Recorded data:

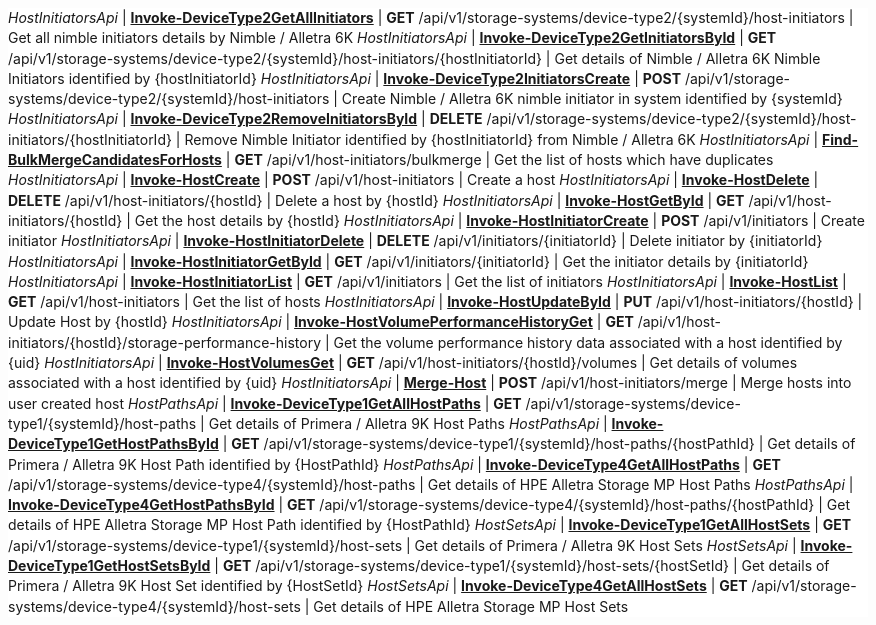 *HostInitiatorsApi* | [**Invoke-DeviceType2GetAllInitiators**](docs/HostInitiatorsApi.md#Invoke-DeviceType2GetAllInitiators) | **GET** /api/v1/storage-systems/device-type2/{systemId}/host-initiators | Get all nimble initiators details by Nimble / Alletra 6K
*HostInitiatorsApi* | [**Invoke-DeviceType2GetInitiatorsById**](docs/HostInitiatorsApi.md#Invoke-DeviceType2GetInitiatorsById) | **GET** /api/v1/storage-systems/device-type2/{systemId}/host-initiators/{hostInitiatorId} | Get details of Nimble / Alletra 6K Nimble Initiators identified by {hostInitiatorId}
*HostInitiatorsApi* | [**Invoke-DeviceType2InitiatorsCreate**](docs/HostInitiatorsApi.md#Invoke-DeviceType2InitiatorsCreate) | **POST** /api/v1/storage-systems/device-type2/{systemId}/host-initiators | Create Nimble / Alletra 6K nimble initiator in system identified by {systemId}
*HostInitiatorsApi* | [**Invoke-DeviceType2RemoveInitiatorsById**](docs/HostInitiatorsApi.md#Invoke-DeviceType2RemoveInitiatorsById) | **DELETE** /api/v1/storage-systems/device-type2/{systemId}/host-initiators/{hostInitiatorId} | Remove Nimble Initiator identified by {hostInitiatorId} from Nimble / Alletra 6K
*HostInitiatorsApi* | [**Find-BulkMergeCandidatesForHosts**](docs/HostInitiatorsApi.md#Find-BulkMergeCandidatesForHosts) | **GET** /api/v1/host-initiators/bulkmerge | Get the list of hosts which have duplicates
*HostInitiatorsApi* | [**Invoke-HostCreate**](docs/HostInitiatorsApi.md#Invoke-HostCreate) | **POST** /api/v1/host-initiators | Create a host
*HostInitiatorsApi* | [**Invoke-HostDelete**](docs/HostInitiatorsApi.md#Invoke-HostDelete) | **DELETE** /api/v1/host-initiators/{hostId} | Delete a host by {hostId}
*HostInitiatorsApi* | [**Invoke-HostGetById**](docs/HostInitiatorsApi.md#Invoke-HostGetById) | **GET** /api/v1/host-initiators/{hostId} | Get the host details by {hostId}
*HostInitiatorsApi* | [**Invoke-HostInitiatorCreate**](docs/HostInitiatorsApi.md#Invoke-HostInitiatorCreate) | **POST** /api/v1/initiators | Create initiator
*HostInitiatorsApi* | [**Invoke-HostInitiatorDelete**](docs/HostInitiatorsApi.md#Invoke-HostInitiatorDelete) | **DELETE** /api/v1/initiators/{initiatorId} | Delete initiator by {initiatorId}
*HostInitiatorsApi* | [**Invoke-HostInitiatorGetById**](docs/HostInitiatorsApi.md#Invoke-HostInitiatorGetById) | **GET** /api/v1/initiators/{initiatorId} | Get the initiator details by {initiatorId}
*HostInitiatorsApi* | [**Invoke-HostInitiatorList**](docs/HostInitiatorsApi.md#Invoke-HostInitiatorList) | **GET** /api/v1/initiators | Get the list of initiators
*HostInitiatorsApi* | [**Invoke-HostList**](docs/HostInitiatorsApi.md#Invoke-HostList) | **GET** /api/v1/host-initiators | Get the list of hosts
*HostInitiatorsApi* | [**Invoke-HostUpdateById**](docs/HostInitiatorsApi.md#Invoke-HostUpdateById) | **PUT** /api/v1/host-initiators/{hostId} | Update Host by {hostId}
*HostInitiatorsApi* | [**Invoke-HostVolumePerformanceHistoryGet**](docs/HostInitiatorsApi.md#Invoke-HostVolumePerformanceHistoryGet) | **GET** /api/v1/host-initiators/{hostId}/storage-performance-history | Get the volume performance history data associated with a host identified by {uid}
*HostInitiatorsApi* | [**Invoke-HostVolumesGet**](docs/HostInitiatorsApi.md#Invoke-HostVolumesGet) | **GET** /api/v1/host-initiators/{hostId}/volumes | Get details of volumes associated with a host identified by {uid}
*HostInitiatorsApi* | [**Merge-Host**](docs/HostInitiatorsApi.md#Merge-Host) | **POST** /api/v1/host-initiators/merge | Merge hosts into user created host
*HostPathsApi* | [**Invoke-DeviceType1GetAllHostPaths**](docs/HostPathsApi.md#Invoke-DeviceType1GetAllHostPaths) | **GET** /api/v1/storage-systems/device-type1/{systemId}/host-paths | Get details of Primera / Alletra 9K Host Paths
*HostPathsApi* | [**Invoke-DeviceType1GetHostPathsById**](docs/HostPathsApi.md#Invoke-DeviceType1GetHostPathsById) | **GET** /api/v1/storage-systems/device-type1/{systemId}/host-paths/{hostPathId} | Get details of Primera / Alletra 9K Host Path identified by {HostPathId}
*HostPathsApi* | [**Invoke-DeviceType4GetAllHostPaths**](docs/HostPathsApi.md#Invoke-DeviceType4GetAllHostPaths) | **GET** /api/v1/storage-systems/device-type4/{systemId}/host-paths | Get details of HPE Alletra Storage MP Host Paths
*HostPathsApi* | [**Invoke-DeviceType4GetHostPathsById**](docs/HostPathsApi.md#Invoke-DeviceType4GetHostPathsById) | **GET** /api/v1/storage-systems/device-type4/{systemId}/host-paths/{hostPathId} | Get details of HPE Alletra Storage MP Host Path identified by {HostPathId}
*HostSetsApi* | [**Invoke-DeviceType1GetAllHostSets**](docs/HostSetsApi.md#Invoke-DeviceType1GetAllHostSets) | **GET** /api/v1/storage-systems/device-type1/{systemId}/host-sets | Get details of Primera / Alletra 9K Host Sets
*HostSetsApi* | [**Invoke-DeviceType1GetHostSetsById**](docs/HostSetsApi.md#Invoke-DeviceType1GetHostSetsById) | **GET** /api/v1/storage-systems/device-type1/{systemId}/host-sets/{hostSetId} | Get details of Primera / Alletra 9K Host Set identified by {HostSetId}
*HostSetsApi* | [**Invoke-DeviceType4GetAllHostSets**](docs/HostSetsApi.md#Invoke-DeviceType4GetAllHostSets) | **GET** /api/v1/storage-systems/device-type4/{systemId}/host-sets | Get details of HPE Alletra Storage MP Host Sets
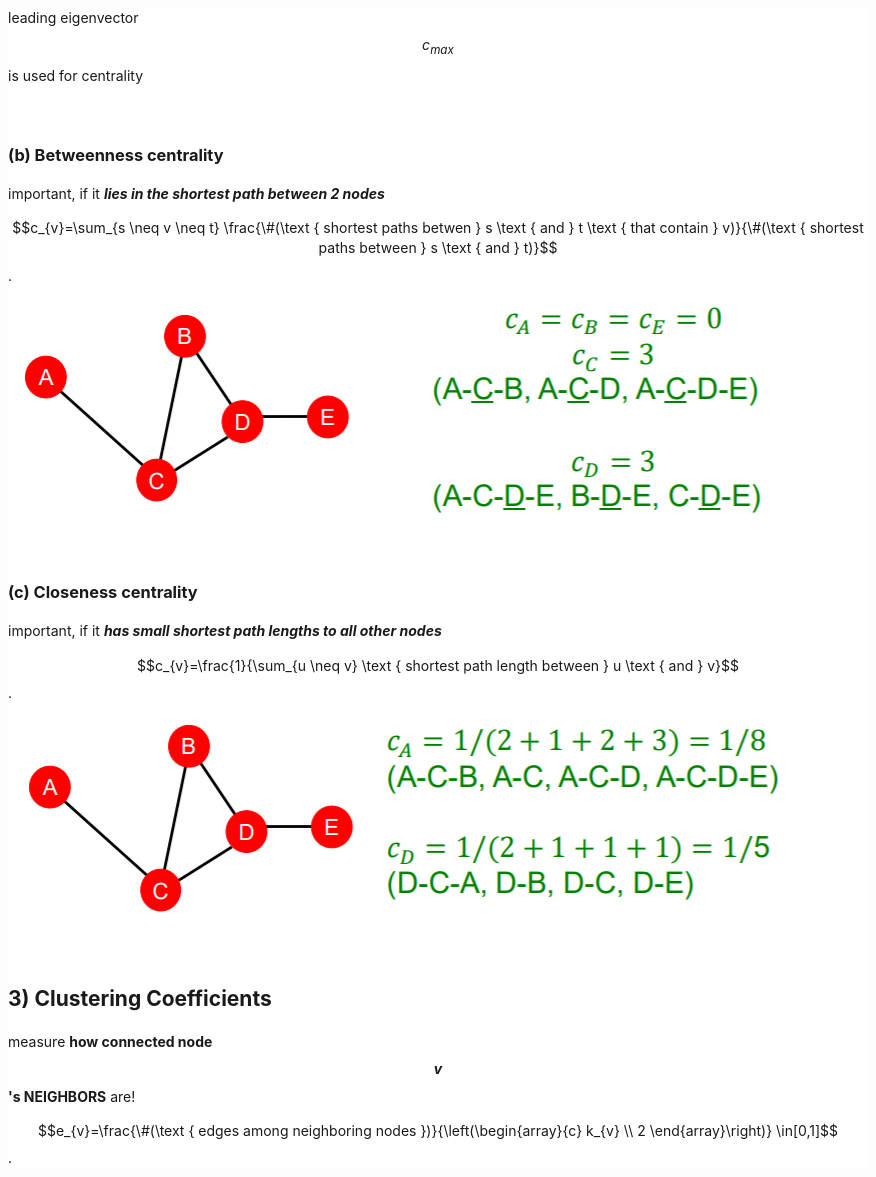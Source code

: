 leading eigenvector $$c_{max}$$ is used for centrality

<br>

### (b) Betweenness centrality

important, if it ***lies in the shortest path between 2 nodes*** 

$$c_{v}=\sum_{s \neq v \neq t} \frac{\#(\text { shortest paths betwen } s \text { and } t \text { that contain } v)}{\#(\text { shortest paths between } s \text { and } t)}$$.

![figure2](/assets/img/gnn/img21.png)

<br>

### (c) Closeness centrality

important, if it ***has small shortest path lengths to all other nodes***

$$c_{v}=\frac{1}{\sum_{u \neq v} \text { shortest path length between } u \text { and } v}$$.

![figure2](/assets/img/gnn/img22.png)

<br>

## 3) Clustering Coefficients

measure **how connected node $$v$$'s NEIGHBORS** are!

$$e_{v}=\frac{\#(\text { edges among neighboring nodes })}{\left(\begin{array}{c}
k_{v} \\
2
\end{array}\right)} \in[0,1]$$.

Your assignment:
Begin at the first line of the listing and print each line exactly. Stop after the line containing "Create Nimble /", and omit all pictures.

Result of this exercise:
 *HostInitiatorsApi* | [**Invoke-DeviceType2GetAllInitiators**](docs/HostInitiatorsApi.md#Invoke-DeviceType2GetAllInitiators) | **GET** /api/v1/storage-systems/device-type2/{systemId}/host-initiators | Get all nimble initiators details by Nimble / Alletra 6K
*HostInitiatorsApi* | [**Invoke-DeviceType2GetInitiatorsById**](docs/HostInitiatorsApi.md#Invoke-DeviceType2GetInitiatorsById) | **GET** /api/v1/storage-systems/device-type2/{systemId}/host-initiators/{hostInitiatorId} | Get details of Nimble / Alletra 6K Nimble Initiators identified by {hostInitiatorId}
*HostInitiatorsApi* | [**Invoke-DeviceType2InitiatorsCreate**](docs/HostInitiatorsApi.md#Invoke-DeviceType2InitiatorsCreate) | **POST** /api/v1/storage-systems/device-type2/{systemId}/host-initiators | Create Nimble / Alletra 6K nimble initiator in system identified by {systemId}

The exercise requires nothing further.